Tuesday, December 09, 2008

Making Sense of CEO Bonuses

When do you pay a bonus? If you're smart, you sign that check when you've had a clearly-defined goal within the power of the potential recipient to deliver, the behavior you reward strengthens the business, and you watch to see that what you wanted actually occurred. And there's some odd news on this front. At Merrill Lynch, CEO John Thain thinks he deserves a $10 million bonus for 2008. This would be riotously funny if it weren't so tragic and indicative of the problems often found in upper management. Merrill has lost $11.67 billion this year. So far. Thain's view? He deserves a bonus because he helped keep it from getting a lot worse.

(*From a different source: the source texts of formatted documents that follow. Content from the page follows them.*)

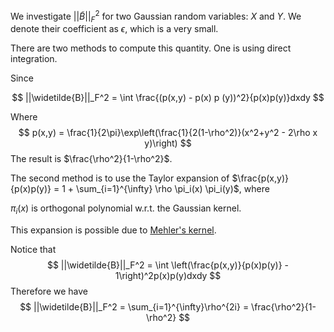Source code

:We investigate $||\widetilde{B}||_F^2$ for two Gaussian random variables: $X$ and $Y$. We denote their coefficient as $\epsilon$, which is a very small.

There are two methods to compute this quantity. One is using direct integration.

Since 

$$
||\widetilde{B}||_F^2 = \int \frac{(p(x,y) - p(x) p (y))^2}{p(x)p(y)}dxdy
$$

Where 
$$
p(x,y) = \frac{1}{2\pi}\exp\left(\frac{1}{2(1-\rho^2)}(x^2+y^2 - 2\rho x y)\right)
$$
The result is $\frac{\rho^2}{1-\rho^2}$.



The second method is to use the Taylor expansion of $\frac{p(x,y)}{p(x)p(y)} = 1 + \sum_{i=1}^{\infty} \rho \pi_i(x) \pi_i(y)$, where

$\pi_i(x)$ is orthogonal polynomial w.r.t. the Gaussian kernel. 

This expansion is possible due to [Mehler's kernel](https://en.wikipedia.org/wiki/Mehler_kernel#Probability_version).

Notice that
$$
||\widetilde{B}||_F^2 = \int \left(\frac{p(x,y)}{p(x)p(y)} - 1\right)^2p(x)p(y)dxdy
$$
Therefore we have  
$$
||\widetilde{B}||_F^2 = \sum_{i=1}^{\infty}\rho^{2i} = \frac{\rho^2}{1-\rho^2}
$$






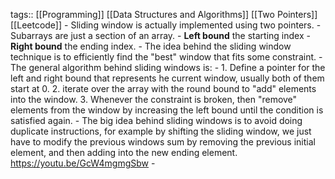 tags:: [[Programming]] [[Data Structures and Algorithms]] [[Two Pointers]] [[Leetcode]]
	- Sliding window is actually implemented using two pointers.
	- Subarrays are just a section of an array.
		- **Left bound** the starting index
		- **Right bound** the ending index.
	- The idea behind the sliding window technique is to efficiently find the "best" window that fits some constraint.
	- The general algorithm behind sliding windows is:
		- 1. Define a pointer for the left and right bound that represents he current window, usually both of them start at 0.
		  2. iterate over the array with the round bound to "add" elements into the window.
		  3. Whenever the constraint is broken, then "remove" elements from the window by increasing the left bound until the condition is satisfied again.
	- The big idea behind sliding windows is to avoid doing duplicate instructions, for example by shifting the sliding window, we just have to modify the previous windows sum by removing the previous initial element, and then adding into the new ending element. https://youtu.be/GcW4mgmgSbw
	-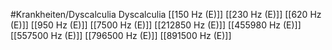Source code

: #Krankheiten/Dyscalculia
Dyscalculia
[[150 Hz (E)]]
[[230 Hz (E)]]
[[620 Hz (E)]]
[[950 Hz (E)]]
[[7500 Hz (E)]]
[[212850 Hz (E)]]
[[455980 Hz (E)]]
[[557500 Hz (E)]]
[[796500 Hz (E)]]
[[891500 Hz (E)]]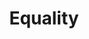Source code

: ---
pid: LLP312
title: Equality
location_transcription: washington d.c. / white house
zipcode: '19120'
outside_phl: 
neighborhood: Logan,Olney
age: '13'
age_range: 13-19
instagram: 
image_file_name: LLP_312.jpg
proposal_transcription: |-
  Black
  Mexican
  White
  Asian
  Chinese
  Arabic

  We all matter
topic: Human Rights,Inclusivity,Religion,Uplifting,Race Ethnicity
topic_summary: 0, 0, 0, 0, 0
type: Sculpture Statue
keywords_other: heart, diversity
credit: Dyanna Dagado
image_labels: 
twitter: 
facebook: 
permalink: "/monuments/llp312/"
layout: item-page
---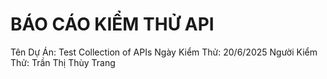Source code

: # BÁO CÁO KIỂM THỬ API
Tên Dự Án: Test Collection of APIs
Ngày Kiểm Thử: 20/6/2025
Người Kiểm Thử: Trần Thị Thùy Trang
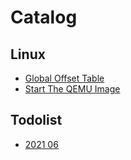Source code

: # Catalog

## Linux

- [Global Offset Table](linux/global_offset_table.md)
- [Start The QEMU Image](linux/start_the_qemu_image.md)

## Todolist

- [2021 06](todolist/2021_06.md)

It's not that there is no case to be made for Thain. He only took over last December, so literally has been cleaning up the messes of others, and pulled off the acquisition by Bank of America. And yet, the board noted that more successful Wall Street firms - or at least one, Goldman Sachs - aren't giving out bonuses, and that acquiring BofA and the public at large might not sit too calmly with a big payout when so much was lost.
When Mr. Thain landed at Merrill in late 2007, he received a $15 million cash signing bonus and a pay package that was valued from about $50 million to $120 million over a number of years.

Merrill shares were trading above $50 when he was hired, and his pay package was structured heavily toward his ability to increase the price by another $40 or more. Merrill's shares have fallen steadily this year, closing Friday at $13.04 in 4 p.m. New York Stock Exchange composite trading.
As much disaster as he may have averted, he clearly signed on to do something that a more realistic person might have said wasn't possible. If you're going to get big bucks, then you need to deliver big. And if he couldn't see where things were going as recently as a year ago, then maybe he wasn't so insightful after all. Or is the board punishing Thain because it's embarrassed at not having checked the stupidity of his predecessors?

I have a tad more sympathy for Toyota management, which is seeing its bonuses reduced as car sales slide off the road. The company had been doing marvelously well and is clearly caught in forces larger than human decision. But when things go bad, employees are always asked to tighten their belts. Making the same request of management seems only fair.